Oggi a Zagabria la situazione è grosso modo la stessa. La stella polare europea s’è offuscata in virtù di una fase negoziale lunga, che ha peraltro richiesto ristrutturazioni e privatizzazioni – è il caso dei cantieri navali – non sempre facili da digerire. Diversi paesi europei, da qui ai prossimi sette anni, hanno inoltre deciso di chiudere i rispettivi mercati del lavoro ai croati.

A fronte di queste similitudini con i precedenti allargamenti, c’è da tenere conto di una differenza sostanziale. Il punto è che la Croazia entra nell’Ue nel pieno di una gravissima crisi economica. Negli ultimi cinque anni il quadro complessivo è tremendamente peggiorato. Il Pil è crollato, la disoccupazione ha sfondato il tetto del 20%, il debito è prossimo a toccare quota sessanta e gli investimenti diretti dall’estero si sono contratti.

Queste variazioni negative dipendono dalla situazione nell’Ue, a cui la Croazia è economicamente legata. Ma ci sono anche cause più propriamente domestiche, a partire dalla bolla immobiliare e dalla speculazione edilizia, non certo irrilevanti. Un’altra nota dolente è la scarsa competitività delle aziende, che spesso, più che a vendere i loro prodotti o servizi sui mercati, puntano alla commessa pubblica.

Logico che, date queste abitudini, l’ingresso in Europa spaventi qualche imprenditore. I giornali ipotizzano delocalizzazioni nella vicina Bosnia-Erzegovina, nella cui porzione meridionale, trasformata in stato fantoccio al tempo della guerra, Zagabria continua a esercitare una influenza tramite la leva demografica e la leva del voto, quest’ultima determinata dal regime di doppia cittadinanza di cui godono molti croati-bosniaci.

Un’altra ragione che spiega l’indifferenza nei confronti dell’Ue è legata alle soluzioni austere finora seguite dal governo a trazione socialdemocratica di Zoran Milanovic, in carica dal dicembre 2011. Diverse le manifestazioni di protesta nei confronti dei tagli varati dall’esecutivo. Quella che ha fatto più notizia è stata lo sciopero dei dipendenti della compagnia di bandiera, Croatia Airlines, in seria difficoltà e sulla via della privatizzazione (anche se mancano gli investitori): a maggio sono rimasti fermi per otto giorni consecutivi.

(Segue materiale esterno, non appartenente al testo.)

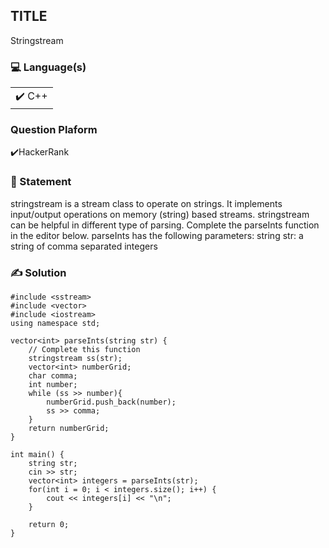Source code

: ## TITLE
Stringstream

### 💻 Language(s)

<table>
    <tr>
        <td>✔️ C++</td>
    </tr>
</table>

### Question Plaform
✔️HackerRank

### 📖 Statement

stringstream is a stream class to operate on strings. It implements input/output operations on memory (string) based streams. stringstream can be helpful in different type of parsing. 
Complete the parseInts function in the editor below.
parseInts has the following parameters:
string str: a string of comma separated integers

### ✍️ Solution

```
#include <sstream>
#include <vector>
#include <iostream>
using namespace std;

vector<int> parseInts(string str) {
	// Complete this function
    stringstream ss(str);
    vector<int> numberGrid;
    char comma;
    int number;
    while (ss >> number){
        numberGrid.push_back(number);
        ss >> comma;
    }
    return numberGrid;
}

int main() {
    string str;
    cin >> str;
    vector<int> integers = parseInts(str);
    for(int i = 0; i < integers.size(); i++) {
        cout << integers[i] << "\n";
    }
    
    return 0;
}
```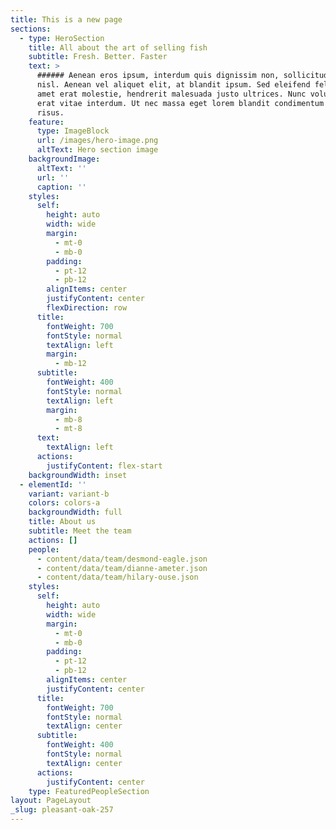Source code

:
 ```yaml
---
title: This is a new page
sections:
  - type: HeroSection
    title: All about the art of selling fish
    subtitle: Fresh. Better. Faster
    text: >
      ###### Aenean eros ipsum, interdum quis dignissim non, sollicitudin vitae
      nisl. Aenean vel aliquet elit, at blandit ipsum. Sed eleifend felis sit
      amet erat molestie, hendrerit malesuada justo ultrices. Nunc volutpat at
      erat vitae interdum. Ut nec massa eget lorem blandit condimentum et at
      risus.
    feature:
      type: ImageBlock
      url: /images/hero-image.png
      altText: Hero section image
    backgroundImage:
      altText: ''
      url: ''
      caption: ''
    styles:
      self:
        height: auto
        width: wide
        margin:
          - mt-0
          - mb-0
        padding:
          - pt-12
          - pb-12
        alignItems: center
        justifyContent: center
        flexDirection: row
      title:
        fontWeight: 700
        fontStyle: normal
        textAlign: left
        margin:
          - mb-12
      subtitle:
        fontWeight: 400
        fontStyle: normal
        textAlign: left
        margin:
          - mb-8
          - mt-8
      text:
        textAlign: left
      actions:
        justifyContent: flex-start
    backgroundWidth: inset
  - elementId: ''
    variant: variant-b
    colors: colors-a
    backgroundWidth: full
    title: About us
    subtitle: Meet the team
    actions: []
    people:
      - content/data/team/desmond-eagle.json
      - content/data/team/dianne-ameter.json
      - content/data/team/hilary-ouse.json
    styles:
      self:
        height: auto
        width: wide
        margin:
          - mt-0
          - mb-0
        padding:
          - pt-12
          - pb-12
        alignItems: center
        justifyContent: center
      title:
        fontWeight: 700
        fontStyle: normal
        textAlign: center
      subtitle:
        fontWeight: 400
        fontStyle: normal
        textAlign: center
      actions:
        justifyContent: center
    type: FeaturedPeopleSection
layout: PageLayout
_slug: pleasant-oak-257
---
```

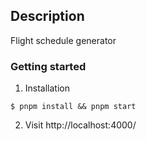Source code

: ## Description

Flight schedule generator

### Getting started

1. Installation

```
$ pnpm install && pnpm start
```

2. Visit http://localhost:4000/
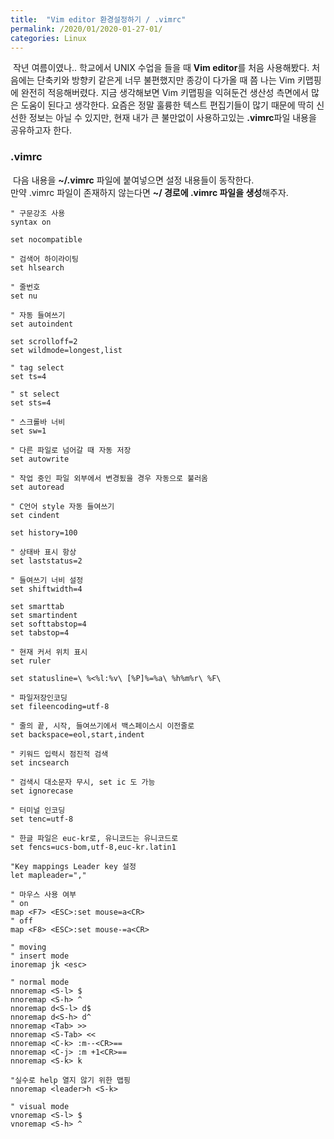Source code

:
 ```yaml
---
title:  "Vim editor 환경설정하기 / .vimrc"
permalink: /2020/01/2020-01-27-01/
categories: Linux 
---
```

&nbsp;작년 여름이였나.. 학교에서 UNIX 수업을 들을 때 **Vim editor**를 처음 사용해봤다. 
처음에는 단축키와 방향키 같은게 너무 불편했지만 종강이 다가올 때 쯤 나는 Vim 키맵핑에 완전히 적응해버렸다. 
지금 생각해보면 Vim 키맵핑을 익혀둔건 생산성 측면에서 많은 도움이 된다고 생각한다. 
요즘은 정말 훌륭한 텍스트 편집기들이 많기 때문에 딱히 신선한 정보는 아닐 수 있지만, 현재 내가 큰 불만없이 사용하고있는 **.vimrc**파일 내용을 공유하고자 한다.   

### .vimrc
&nbsp;다음 내용을 **~/.vimrc** 파일에 붙여넣으면 설정 내용들이 동작한다.  
만약 .vimrc 파일이 존재하지 않는다면 **~/ 경로에 .vimrc 파일을 생성**해주자.

```viml
" 구문강조 사용
syntax on 

set nocompatible

" 검색어 하이라이팅 
set hlsearch 

" 줄번호 
set nu 

" 자동 들여쓰기
set autoindent 

set scrolloff=2 
set wildmode=longest,list 

" tag select 
set ts=4 

" st select 
set sts=4 

" 스크롤바 너비
set sw=1 

" 다른 파일로 넘어갈 때 자동 저장
set autowrite 

" 작업 중인 파일 외부에서 변경됬을 경우 자동으로 불러옴
set autoread 

" C언어 style 자동 들여쓰기
set cindent 

set history=100

" 상태바 표시 항상
set laststatus=2 

" 들여쓰기 너비 설정
set shiftwidth=4 

set smarttab
set smartindent
set softtabstop=4
set tabstop=4

" 현재 커서 위치 표시
set ruler 

set statusline=\ %<%l:%v\ [%P]%=%a\ %h%m%r\ %F\

" 파일저장인코딩 
set fileencoding=utf-8 

" 줄의 끝, 시작, 들여쓰기에서 백스페이스시 이전줄로
set backspace=eol,start,indent 

" 키워드 입력시 점진적 검색
set incsearch 

" 검색시 대소문자 무시, set ic 도 가능
set ignorecase 

" 터미널 인코딩
set tenc=utf-8      

" 한글 파일은 euc-kr로, 유니코드는 유니코드로
set fencs=ucs-bom,utf-8,euc-kr.latin1 

"Key mappings Leader key 설정
let mapleader=","

" 마우스 사용 여부
" on
map <F7> <ESC>:set mouse=a<CR>
" off
map <F8> <ESC>:set mouse-=a<CR>

" moving
" insert mode
inoremap jk <esc>

" normal mode
nnoremap <S-l> $
nnoremap <S-h> ^
nnoremap d<S-l> d$
nnoremap d<S-h> d^
nnoremap <Tab> >>
nnoremap <S-Tab> <<
nnoremap <C-k> :m--<CR>==
nnoremap <C-j> :m +1<CR>==
nnoremap <S-k> k

"실수로 help 열지 않기 위한 맵핑
nnoremap <leader>h <S-k>

" visual mode
vnoremap <S-l> $
vnoremap <S-h> ^
```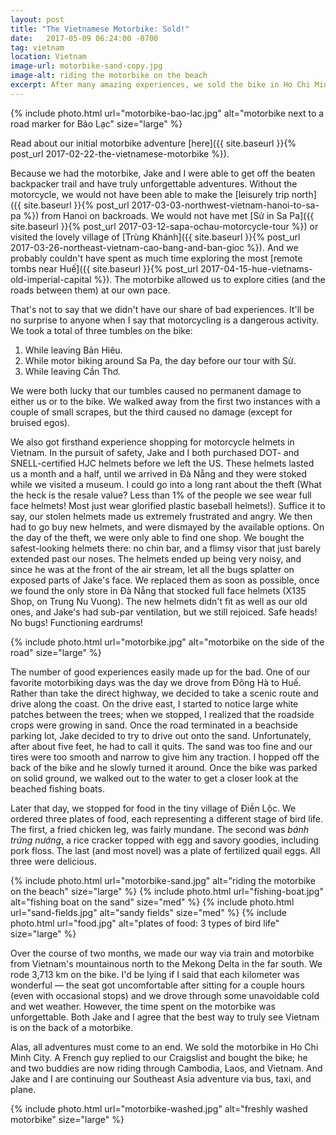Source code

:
 ```yaml
---
layout: post
title: "The Vietnamese Motorbike: Sold!"
date:   2017-05-09 06:24:00 -0700
tag: vietnam
location: Vietnam
image-url: motorbike-sand-copy.jpg
image-alt: riding the motorbike on the beach
excerpt: After many amazing experiences, we sold the bike in Ho Chi Minh City.
---
```

<div class='img-gallery'>
{% include photo.html url="motorbike-bao-lac.jpg" alt="motorbike next to a road marker for Bảo Lạc" size="large" %}
</div>

Read about our initial motorbike adventure [here]({{ site.baseurl }}{% post_url 2017-02-22-the-vietnamese-motorbike %}).

Because we had the motorbike, Jake and I were able to get off the beaten backpacker trail and have truly unforgettable adventures. Without the motorcycle, we would not have been able to make the [leisurely trip north]({{ site.baseurl }}{% post_url 2017-03-03-northwest-vietnam-hanoi-to-sa-pa %}) from Hanoi on backroads. We would not have met [Sử in Sa Pa]({{ site.baseurl }}{% post_url 2017-03-12-sapa-ochau-motorcycle-tour %}) or visited the lovely village of [Trùng Khánh]({{ site.baseurl }}{% post_url 2017-03-26-northeast-vietnam-cao-bang-and-ban-gioc %}). And we probably couldn't have spent as much time exploring the most [remote tombs near Huế]({{ site.baseurl }}{% post_url 2017-04-15-hue-vietnams-old-imperial-capital %}). The motorbike allowed us to explore cities (and the roads between them) at our own pace.

That's not to say that we didn't have our share of bad experiences. It'll be no surprise to anyone when I say that motorcycling is a dangerous activity. We took a total of three tumbles on the bike:

1. While leaving Bản Hiêu.
2. While motor biking around Sa Pa, the day before our tour with Sử.
3. While leaving Cần Thơ.

We were both lucky that our tumbles caused no permanent damage to either us or to the bike. We walked away from the first two instances with a couple of small scrapes, but the third caused no damage (except for bruised egos).

We also got firsthand experience shopping for motorcycle helmets in Vietnam. In the pursuit of safety, Jake and I both purchased DOT- and SNELL-certified HJC helmets before we left the US. These helmets lasted us a month and a half, until we arrived in Đà Nẵng and they were stoked while we visited a museum. I could go into a long rant about the theft (What the heck is the resale value? Less than 1% of the people we see wear full face helmets! Most just wear glorified plastic baseball helmets!). Suffice it to say, our stolen helmets made us extremely frustrated and angry. We then had to go buy new helmets, and were dismayed by the available options. On the day of the theft, we were only able to find one shop. We bought the safest-looking helmets there: no chin bar, and a flimsy visor that just barely extended past our noses. The helmets ended up being very noisy, and since he was at the front of the air stream, let all the bugs splatter on exposed parts of Jake's face. We replaced them as soon as possible, once we found the only store in Đà Nẵng that stocked full face helmets (X135 Shop, on Trung Nu Vuong). The new helmets didn't fit as well as our old ones, and Jake's had sub-par ventilation, but we still rejoiced. Safe heads! No bugs! Functioning eardrums!

<div class='img-gallery'>
{% include photo.html url="motorbike.jpg" alt="motorbike on the side of the road" size="large" %}
</div>

The number of good experiences easily made up for the bad. One of our favorite motorbiking days was the day we drove from Đông Hà to Huế. Rather than take the direct highway, we decided to take a scenic route and drive along the coast. On the drive east, I started to notice large white patches between the trees; when we stopped, I realized that the roadside crops were growing in sand. Once the road terminated in a beachside parking lot, Jake decided to try to drive out onto the sand. Unfortunately, after about five feet, he had to call it quits. The sand was too fine and our tires were too smooth and narrow to give him any traction. I hopped off the back of the bike and he slowly turned it around. Once the bike was parked on solid ground, we walked out to the water to get a closer look at the beached fishing boats.

Later that day, we stopped for food in the tiny village of Điền Lộc. We ordered three plates of food, each representing a different stage of bird life. The first, a fried chicken leg, was fairly mundane. The second was _bánh trứng nướng_, a rice cracker topped with egg and savory goodies, including pork floss. The last (and most novel) was a plate of fertilized quail eggs. All three were delicious.

<div class='img-gallery'>
{% include photo.html url="motorbike-sand.jpg" alt="riding the motorbike on the beach" size="large" %}
{% include photo.html url="fishing-boat.jpg" alt="fishing boat on the sand" size="med" %}
{% include photo.html url="sand-fields.jpg" alt="sandy fields" size="med" %}
{% include photo.html url="food.jpg" alt="plates of food: 3 types of bird life" size="large" %}
</div>

Over the course of two months, we made our way via train and motorbike from Vietnam's mountainous north to the Mekong Delta in the far south. We rode 3,713 km on the bike. I'd be lying if I said that each kilometer was wonderful — the seat got uncomfortable after sitting for a couple hours (even with occasional stops) and we drove through some unavoidable cold and wet weather. However, the time spent on the motorbike was unforgettable. Both Jake and I agree that the best way to truly see Vietnam is on the back of a motorbike.

Alas, all adventures must come to an end. We sold the motorbike in Ho Chi Minh City. A French guy replied to our Craigslist and bought the bike; he and two buddies are now riding through Cambodia, Laos, and Vietnam. And Jake and I are continuing our Southeast Asia adventure via bus, taxi, and plane.

<div class='img-gallery'>
{% include photo.html url="motorbike-washed.jpg" alt="freshly washed motorbike" size="large" %}
</div>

Lo scenario, fragile, potrebbe trarre giovamento dalla pioggia di fondi strutturali – 11-12 miliardi di euro nel periodo 2014-2020 – che cadrà su Zagabria, a patto che vengano spesi bene. Ma i benefici non si valuteranno di certo nel breve periodo. Intanto, i socialdemocratici (Sdp) perdono colpi, piegati dalla crisi e dall’umore della gente. Dalle elezioni per l’Europarlamento, comunque sia viziate dalla scarsissima affluenza, sono usciti malconci. Hanno tenuto botta, invece, alle recenti amministrative, difendendo alcune roccaforti e arginando l’assalto dell’Hdz, il principale partito dell’area conservatrice.

Sorprendentemente, l’Hdz è in netto recupero, malgrado gli scandali clamorosi che l’hanno colpito nella scorsa legislatura, su tutti quello che ha portato alla condanna in primo grado dell’ex primo ministro Ivo Sanader a novembre. I giudici hanno ritenuto fondato il reato di corruzione formulato dall’accusa, affibbiandogli dieci anni di carcere.